MB:  You’ll have to wait until the film is finished but I can tell you that while some futures seem predictable, you’ll find more than a few surprises in the end. Readers can follow the film’s progress here or on Facebook.

JF: My partner and I are getting married in June. Assuming neither of us is a closet heterosexual, what advice would you give us, having observed and interviewed the couples in I Thought It Was Forever?  How will we—and other young couples marching toward betrothalmake it to “forever”? Tell us the secret Maniko! 

MB: We’ve all heard the saying “opposites attract,” but opposites and secrets can destroy too. In I Thought It Was Forever, almost everyone ignored their intuitions. They thought that by packing away their insecurities or avoiding troubling signs, eventually things would get better. In the end, sadly, these tactics failed. Holding on and holding out for the person you love to change can make the break-up that much harder.

JF:  That’s depressing but refreshing advice. I suppose the durability of intimate relationships rests just as much on the ability to change as it does on accepting the unchangeable.  Thanks so much for speaking with me Maniko and good luck with the production. Readers interested in viewing the trailer and donating should click here.

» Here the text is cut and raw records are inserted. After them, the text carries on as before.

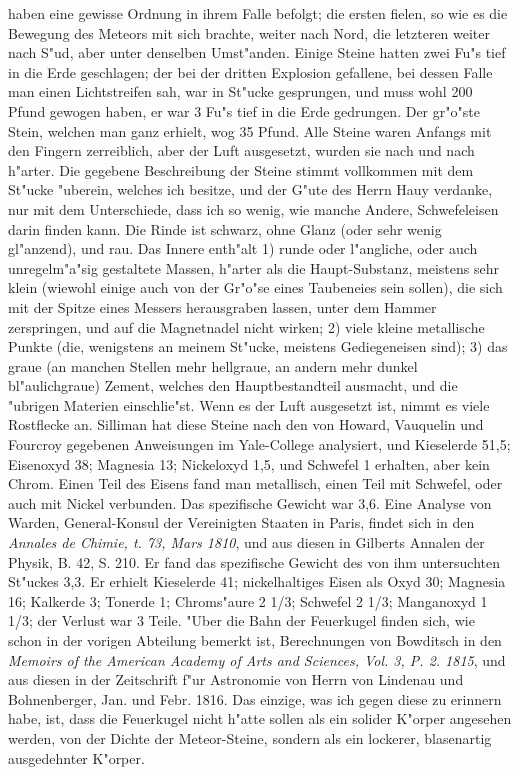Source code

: \documentclass[a4paper, 11pt, oneside, polutonikogreek, german]{article}
\begin{document}
haben eine gewisse Ordnung in ihrem Falle befolgt; die ersten fielen, so wie es die Bewegung des Meteors mit sich brachte, weiter nach Nord, die letzteren weiter nach S"ud, aber unter denselben Umst"anden. Einige Steine hatten zwei Fu"s tief in die Erde geschlagen; der bei der dritten Explosion gefallene, bei dessen Falle man einen Lichtstreifen sah, war in St"ucke gesprungen, und muss wohl 200 Pfund gewogen haben, er war 3 Fu"s tief in die Erde gedrungen. Der gr"o"ste Stein, welchen man ganz erhielt, wog 35 Pfund. Alle Steine waren Anfangs mit den Fingern zerreiblich, aber der Luft ausgesetzt, wurden sie nach und nach h"arter. Die gegebene Beschreibung der Steine stimmt vollkommen mit dem St"ucke "uberein, welches ich besitze, und der G"ute des Herrn Hauy verdanke, nur mit dem Unterschiede, dass ich so wenig, wie manche Andere, Schwefeleisen darin finden kann. Die Rinde ist schwarz, ohne Glanz (oder sehr wenig gl"anzend), und rau. Das Innere enth"alt 1) runde oder l"angliche, oder auch unregelm"a"sig gestaltete Massen, h"arter als die Haupt-Substanz, meistens sehr klein (wiewohl einige auch von der Gr"o"se eines Taubeneies sein sollen), die sich mit der Spitze eines Messers herausgraben lassen, unter dem Hammer zerspringen, und auf die Magnetnadel nicht wirken; 2) viele kleine metallische Punkte (die, wenigstens an meinem St"ucke, meistens Gediegeneisen sind); 3) das graue (an manchen Stellen mehr hellgraue, an andern mehr dunkel bl"aulichgraue) Zement, welches den Hauptbestandteil ausmacht, und die "ubrigen Materien einschlie"st. Wenn es der Luft ausgesetzt ist, nimmt es viele Rostflecke an. Silliman hat diese Steine nach den von Howard, Vauquelin und Fourcroy gegebenen Anweisungen im Yale-College analysiert, und Kieselerde 51,5; Eisenoxyd 38; Magnesia 13; Nickeloxyd 1,5, und Schwefel 1 erhalten, aber kein Chrom. Einen Teil des Eisens fand man metallisch, einen Teil mit Schwefel, oder auch mit Nickel verbunden. Das spezifische Gewicht war 3,6. Eine Analyse von Warden, General-Konsul der Vereinigten Staaten in Paris, findet sich in den \emph{Annales de Chimie, t. 73, Mars 1810}, und aus diesen in Gilberts Annalen der Physik, B. 42, S. 210. Er fand das spezifische Gewicht des von ihm untersuchten St"uckes 3,3. Er erhielt Kieselerde 41; nickelhaltiges Eisen als Oxyd 30; Magnesia 16; Kalkerde 3; Tonerde 1; Chroms"aure 2 1/3; Schwefel 2 1/3; Manganoxyd 1 1/3; der Verlust war 3 Teile. "Uber die Bahn der Feuerkugel finden sich, wie schon in der vorigen Abteilung bemerkt ist, Berechnungen von Bowditsch in den \emph{Memoirs of the American Academy of Arts and Sciences, Vol. 3, P. 2. 1815}, und aus diesen in der Zeitschrift f"ur Astronomie von Herrn von Lindenau und Bohnenberger, Jan. und Febr. 1816. Das einzige, was ich gegen diese zu erinnern habe, ist, dass die Feuerkugel nicht h"atte sollen als ein solider K"orper angesehen werden, von der Dichte der Meteor-Steine, sondern als ein lockerer, blasenartig ausgedehnter K"orper.
\end{document}
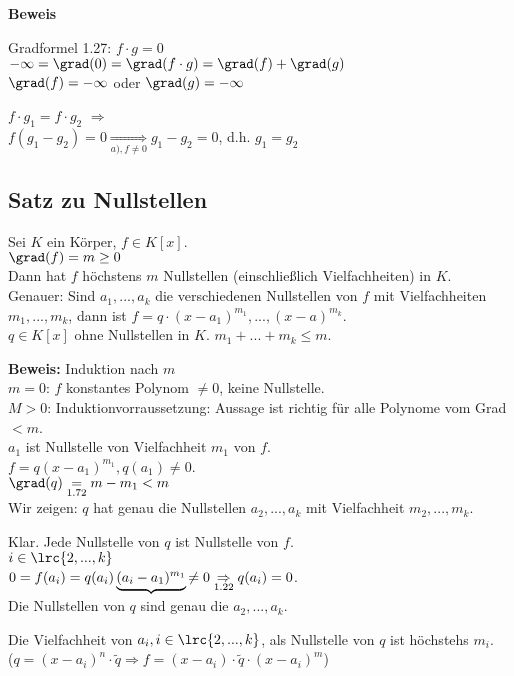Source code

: 	\textbf{Beweis}
	\item Gradformel 1.27: $f\cdot g=0$\\
	$-\infty=\grad(0)=\grad(f\cdot g)=\grad(f)+\grad(g)$\\
$	\grad(f)=-\infty$ oder $\grad(g)=-\infty$
\item $f\cdot g_1=f\cdot g_2$ $\Rightarrow$\\
$f(g_1-g_2)=0\underset{\scriptstyle{a),f\neq 0}}{\Rightarrow} g_1-g_2=0$, d.h. $g_1=g_2$
	\subExEnd

	\subsection{Satz zu Nullstellen}

	Sei $K$ ein Körper, $f\in K[x]$.\\
	$\grad(f)=m\geq 0$\\
	Dann hat $f$ höchstens $m$ Nullstellen (einschließlich Vielfachheiten) in $K$.\\
	Genauer: Sind $a_1,...,a_k$ die verschiedenen Nullstellen von $f$ mit Vielfachheiten $m_1,...,m_k$, dann ist $f=q\cdot(x-a_1)^{m_1},...,(x-a)^{m_k}$.\\
	$q\in K[x]$ ohne Nullstellen in $K$. $m_1+...+m_k\leq m$.

	\textbf{Beweis:} Induktion nach $m$\\
	$m=0$: $f$ konstantes Polynom $\neq 0$, keine Nullstelle.\\
	$M>0$: Induktionvorraussetzung: Aussage ist richtig für alle Polynome vom Grad $<m$.\\
	$a_1$ ist Nullstelle von Vielfachheit $m_1$ von $f$.\\
	$f=q(x-a_1)^{m_1},q(a_1)\neq 0$.\\
	$\grad(q)\underset{\mbox{\scriptsize 1.72}}{=}m-m_1<m$\\
	Wir zeigen: $q$ hat genau die Nullstellen $a_2,...,a_k$ mit Vielfachheit $m_2,...,m_k$.

	Klar. Jede Nullstelle von $q$ ist Nullstelle von $f$.\\
	$i\in\lrc{2,...,k}$\\
	$0=f(a_i)=q(a_i)\underbrace{(a_i-a_1)^{m_1}}{\neq 0}\underset{\mbox{\scriptsize 1.22}}{\Rightarrow} q(a_i)=0$.\\
	Die Nullstellen von $q$ sind genau die $a_2,...,a_k$.

	Die Vielfachheit von $a_i,i\in\lrc{2,...,k}$, als Nullstelle von $q$ ist höchstehs $m_i$.\\
	($q=(x-a_i)^n\cdot\tilde{q}\Rightarrow f=(x-a_i)\cdot\tilde{q}\cdot(x-a_i)^m$)

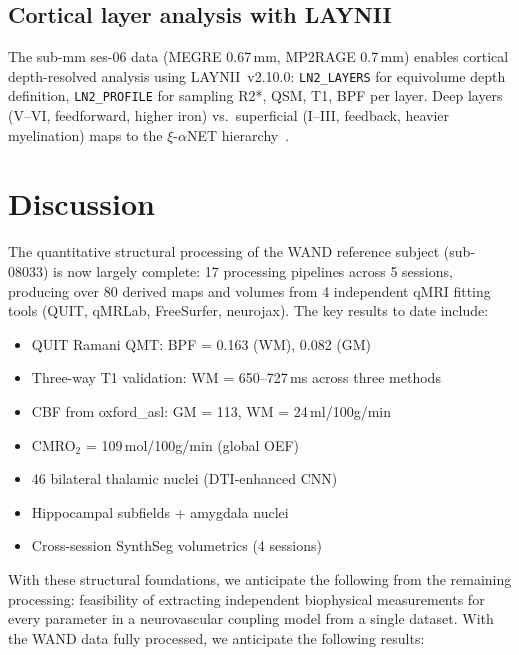 \documentclass[11pt,a4paper]{article}\usepackage[]{graphicx}\usepackage[]{xcolor}
\begin{document}
\subsection{Cortical layer analysis with LAYNII}

The sub-mm ses-06 data (MEGRE 0.67\,mm, MP2RAGE 0.7\,mm) enables
cortical depth-resolved analysis using LAYNII~v2.10.0:
\texttt{LN2\_LAYERS} for equivolume depth definition,
\texttt{LN2\_PROFILE} for sampling R2*, QSM, T1, BPF per layer.
Deep layers (V--VI, feedforward, higher iron) vs.\ superficial
(I--III, feedback, heavier myelination) maps to the
$\xi$-$\alpha$NET hierarchy~\citep{ValdesSosa2026xialphanet}.

\section{Discussion}

The quantitative structural processing of the WAND reference subject
(sub-08033) is now largely complete: 17 processing pipelines across
5 sessions, producing over 80 derived maps and volumes from 4 independent
qMRI fitting tools (QUIT, qMRLab, FreeSurfer, neurojax). The key results
to date include:

\begin{itemize}
  \item QUIT Ramani QMT: BPF = 0.163 (WM), 0.082 (GM)
  \item Three-way T1 validation: WM = 650--727\,ms across three methods
  \item CBF from oxford\_asl: GM = 113, WM = 24\,ml/100g/min
  \item CMRO$_2$ = 109\,\textmu mol/100g/min (global OEF)
  \item 46 bilateral thalamic nuclei (DTI-enhanced CNN)
  \item Hippocampal subfields + amygdala nuclei
  \item Cross-session SynthSeg volumetrics (4 sessions)
\end{itemize}

\noindent With these structural foundations, we anticipate the following
from the remaining processing:
feasibility of extracting independent biophysical measurements for every
parameter in a neurovascular coupling model from a single dataset. With
the WAND data fully processed, we anticipate the following results:
\end{document}
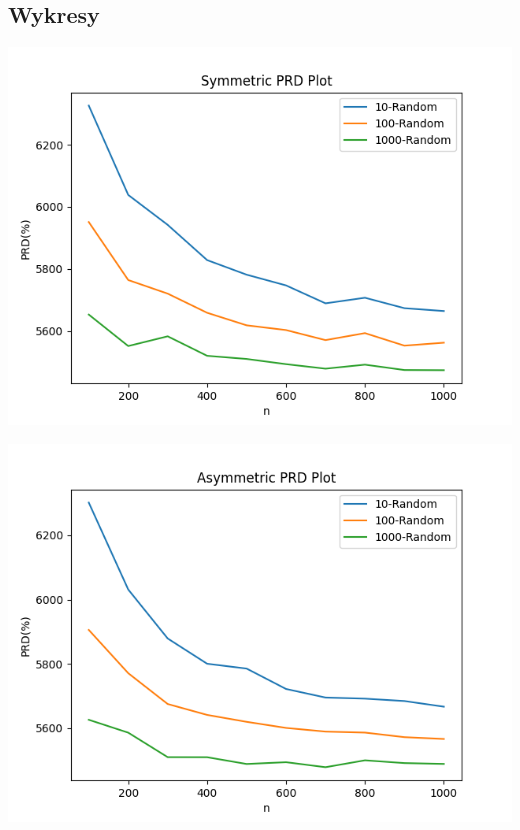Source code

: \documentclass{article}
\begin{document}
\subsection{Wykresy}
\begin{center}
\includegraphics[width=\textwidth, 
                   height = 0.4\textheight, 
                   keepaspectratio]
                  {sym_k_random} 
\end{center}
\begin{center}
\includegraphics[width=\textwidth, 
                   height = 0.4\textheight, 
                   keepaspectratio]
                  {asym_k_random} 
\end{center}
\end{document}
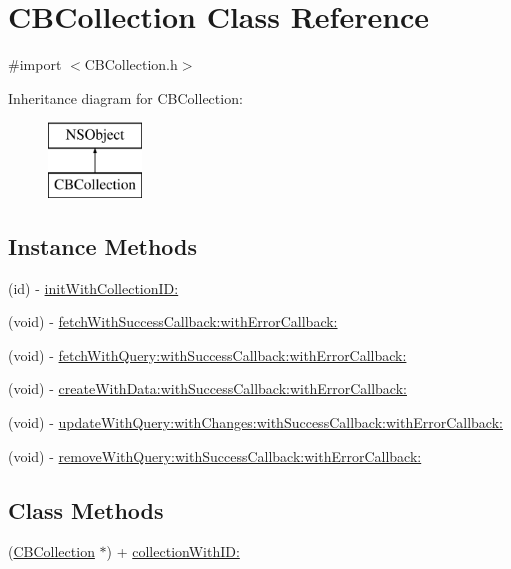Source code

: \hypertarget{interface_c_b_collection}{\section{C\+B\+Collection Class Reference}
\label{interface_c_b_collection}
}


{\ttfamily \#import $<$C\+B\+Collection.\+h$>$}

Inheritance diagram for C\+B\+Collection\+:\begin{figure}[H]
\begin{center}
\leavevmode
\includegraphics[height=2.000000cm]{interface_c_b_collection}
\end{center}
\end{figure}
\subsection*{Instance Methods}
\begin{DoxyCompactItemize}
\item 
(id) -\/ \hyperlink{interface_c_b_collection_ad232890eefe5c505991479ac6f018f9a}{init\+With\+Collection\+I\+D\+:}
\item 
(void) -\/ \hyperlink{interface_c_b_collection_aebbdb37306fcfa13bcdc915c96c37297}{fetch\+With\+Success\+Callback\+:with\+Error\+Callback\+:}
\item 
(void) -\/ \hyperlink{interface_c_b_collection_ad0e9afe7d01f2bf95510b1e462d31f2d}{fetch\+With\+Query\+:with\+Success\+Callback\+:with\+Error\+Callback\+:}
\item 
(void) -\/ \hyperlink{interface_c_b_collection_a72a5135772c9829d253fb614887158b4}{create\+With\+Data\+:with\+Success\+Callback\+:with\+Error\+Callback\+:}
\item 
(void) -\/ \hyperlink{interface_c_b_collection_a381368878ef4df6b8871457e1f7e62a8}{update\+With\+Query\+:with\+Changes\+:with\+Success\+Callback\+:with\+Error\+Callback\+:}
\item 
(void) -\/ \hyperlink{interface_c_b_collection_aaf2a876d05e293b1381f491639f40c1d}{remove\+With\+Query\+:with\+Success\+Callback\+:with\+Error\+Callback\+:}
\end{DoxyCompactItemize}
\subsection*{Class Methods}
\begin{DoxyCompactItemize}
\item 
(\hyperlink{interface_c_b_collection}{C\+B\+Collection} $\ast$) + \hyperlink{interface_c_b_collection_ad0d5e667992df0fbeedc094edd29375b}{collection\+With\+I\+D\+:}
\end{DoxyCompactItemize}
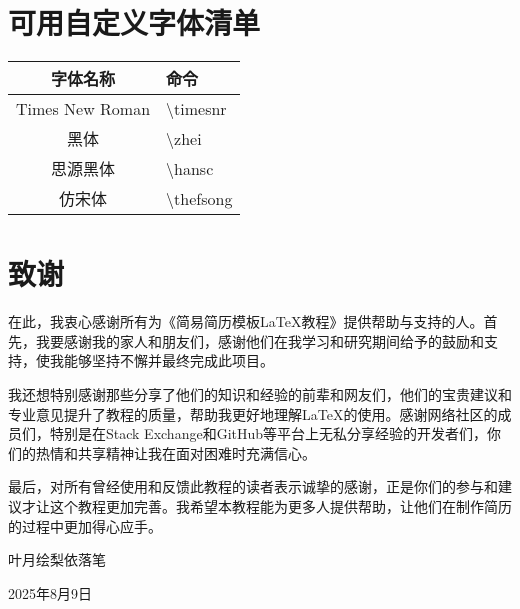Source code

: \documentclass[a4paper,12pt]{ctexart}
\begin{document}
	\newpage
	\section{可用自定义字体清单}	
	\begin{table}[ht]
		\centering
		\renewcommand{\arraystretch}{1.2}
		\begin{tabularx}{\textwidth}{|c|>{\raggedright\arraybackslash}X|}
			\hline
			\textbf{字体名称}       & \textbf{命令}                        \\
			\hline
			Times New Roman        & \textbackslash timesnr \\
			\hline
			黑体                  & \textbackslash zhei\\
			\hline
			思源黑体              & \textbackslash hansc \\
			\hline
			仿宋体                & \textbackslash thefsong\\
			\hline
		\end{tabularx}
	\end{table}	
	
	\newpage
	\section{致谢}
	在此，我衷心感谢所有为《简易简历模板LaTeX教程》提供帮助与支持的人。首先，我要感谢我的家人和朋友们，感谢他们在我学习和研究期间给予的鼓励和支持，使我能够坚持不懈并最终完成此项目。
	
	我还想特别感谢那些分享了他们的知识和经验的前辈和网友们，他们的宝贵建议和专业意见提升了教程的质量，帮助我更好地理解LaTeX的使用。感谢网络社区的成员们，特别是在Stack Exchange和GitHub等平台上无私分享经验的开发者们，你们的热情和共享精神让我在面对困难时充满信心。
	
	最后，对所有曾经使用和反馈此教程的读者表示诚挚的感谢，正是你们的参与和建议才让这个教程更加完善。我希望本教程能为更多人提供帮助，让他们在制作简历的过程中更加得心应手。
	
	\begin{flushright}
		叶月绘梨依\quad 落笔
		
		2025年8月9日
	\end{flushright} 
\end{document}

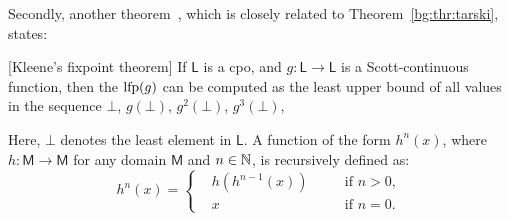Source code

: Secondly, another theorem~\cite{kleene52}, which is closely
related to Theorem~\ref{bg:thr:tarski}, states:
\begin{theorem}
    \textup{[Kleene's fixpoint theorem]}
    If $\mathsf{L}$ is a \gls{cpo}\footnotemark[2], and $g: \mathsf{L} \to
    \mathsf{L}$ is a Scott-continuous function, then the $\operatorname{\mathrm{lfp}} (g)$ can be
    computed as the least upper bound of all values in the sequence $\bot$,
    $g(\bot)$, $g^2(\bot)$, $g^3(\bot)$, \textellipsis{}\label{bg:thr:kleene}
\end{theorem}
Here, $\bot$ denotes the least element in $\mathsf{L}$.  A function of the form
$h^n(x)$, where $h: \mathsf{M} \to \mathsf{M}$ for any domain $\mathsf{M}$ and
$n \in \mathbb{N}$, is recursively defined as:
\begin{equation}
    h^n(x) = \left\{
        \begin{aligned}
            & h(h^{n-1}(x)) \quad && \text{if~} n > 0, \\
            & x && \text{if~} n = 0.
        \end{aligned}
    \right.
\end{equation}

MB: Thank you Joe. I know some readers may question why we are still raising funds.  Southern Belle Productions is an independent film company that primarily produces documentaries. Our support comes from art theatres and friend networks who trust our product and support our goal to share fair, balanced and in-depth films about how ordinary people confront extraordinary circumstances. Southern Belle’s approach to crowd-funding reflects our ethos as a company. We’re hoping that I Thought It Was Forever might air on select television networks and be screened across the country, with guest appearances by cast members, of course.  My hope is that viewers become more compassionate toward those facing this reality.